那覇署の調べでは、オートバイに乗った男が弘田組長が乗る車に後方から近づき、走行しながら片手運転で助手席の同組長に向けて短銃を数発発砲した。
車は数台の車にぶつかりながらジグザグ運転で逃げ、現場から約一キロ離れた路地に入って停車した。男は停車した車に近づきさらに発砲、その後、近くの路上に短銃を捨てて逃走した。
発砲した男は白いヘルメットをかぶり、黒いTシャツを着ていた。オートバイは北九州ナンバーの黒い四〇〇ccだった。
九年に起きた山口組若頭の宅見勝組長射殺事件では、中野会幹部ら十四人が逮捕されている。弘田組長は中野会でも最も大きな資金源を持つ有力幹部とされていた。
弘田組長は同会の本拠地がある大阪府と沖縄を度々行き来していたとみられる。この日は大阪から沖縄に到着した知人の女性を迎えに那覇空港に向かい、女性に運転させて那覇市内に向けて走っている途中だった。
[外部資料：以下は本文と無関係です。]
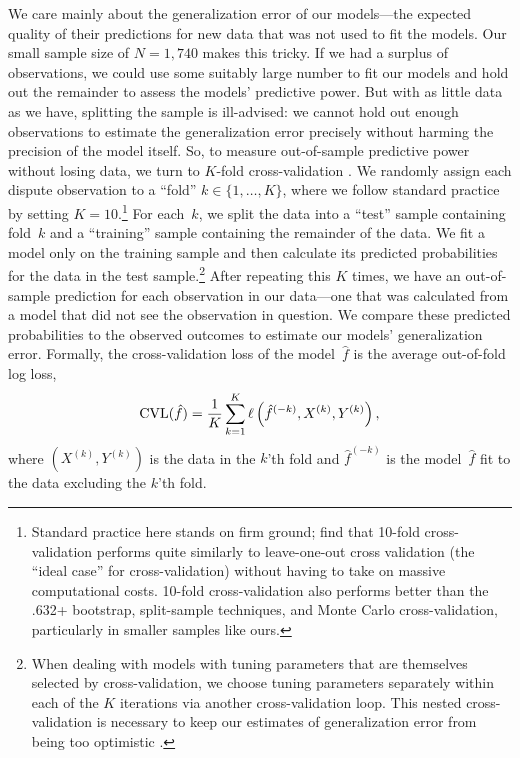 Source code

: We care mainly about the generalization error of our models---the expected quality of their predictions for new data that was not used to fit the models.
Our small sample size of $N = 1{,}740$ makes this tricky.
If we had a surplus of observations, we could use some suitably large number to fit our models and hold out the remainder to assess the models' predictive power.
But with as little data as we have, splitting the sample is ill-advised: we cannot hold out enough observations to estimate the generalization error precisely without harming the precision of the model itself.
So, to measure out-of-sample predictive power without losing data, we turn to $K$-fold cross-validation \citep[241--249]{Hastie:2009wpa}.
We randomly assign each dispute observation to a ``fold'' $k \in \{1, \ldots, K\}$, where we follow standard practice by setting $K = 10$.\footnote{Standard practice here stands on firm ground; \citet{molinaro2005} find that 10-fold cross-validation performs quite similarly to leave-one-out cross validation (the ``ideal case'' for cross-validation) without having to take on massive computational costs.  10-fold cross-validation also performs better than the .632+ bootstrap, split-sample techniques, and Monte Carlo cross-validation, particularly in smaller samples like ours.}
For each~$k$, we split the data into a ``test'' sample containing fold~$k$ and a ``training'' sample containing the remainder of the data.
We fit a model only on the training sample and then calculate its predicted probabilities for the data in the test sample.\footnote{
  \label{fn:nested-cv}
  When dealing with models with tuning parameters that are themselves selected by cross-validation, we choose tuning parameters separately within each of the $K$ iterations via another cross-validation loop.
  This nested cross-validation is necessary to keep our estimates of generalization error from being too optimistic \citep{Varma:2006ch}.
}
After repeating this $K$ times, we have an out-of-sample prediction for each observation in our data---one that was calculated from a model that did not see the observation in question.
We compare these predicted probabilities to the observed outcomes to estimate our models' generalization error.
Formally, the cross-validation loss of the model~$\hat{f}$ is the average out-of-fold log loss,
\begin{equation}
  \label{eq:cv-loss}
  \operatorname{CVL}(\hat{f})
  =
  \frac{1}{K} \sum_{k=1}^K \ell \left(
    \hat{f}^{(-k)}, X^{(k)}, Y^{(k)}
  \right),
\end{equation}
where $(X^{(k)}, Y^{(k)})$ is the data in the $k$'th fold and $\hat{f}^{(-k)}$ is the model~$\hat{f}$ fit to the data excluding the $k$'th fold.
【写真】発砲を受けた車両=左=を調べる捜査員ら(20日午後3時ごろ、那覇市東町=琉球新報社提供)
県警も情報収集
二十日、那覇市内で射殺された弘田組長は高知市出身。昭和六十年初めに起きた山口組と一和会との暴力団抗争では、高知市内の一和会系暴力団のナンバー2の立場にあり、山口組系の豪友会と激しい抗争が続いた。
県警によると、六十二年の抗争終結後は、いったん暴力団から身を引き、沖縄でゴルフ場開発などを手掛けたとされる。平成四年ごろ、当時は山口組の直系団体だった中野会に入り、弘田組(大阪市)の組長になった。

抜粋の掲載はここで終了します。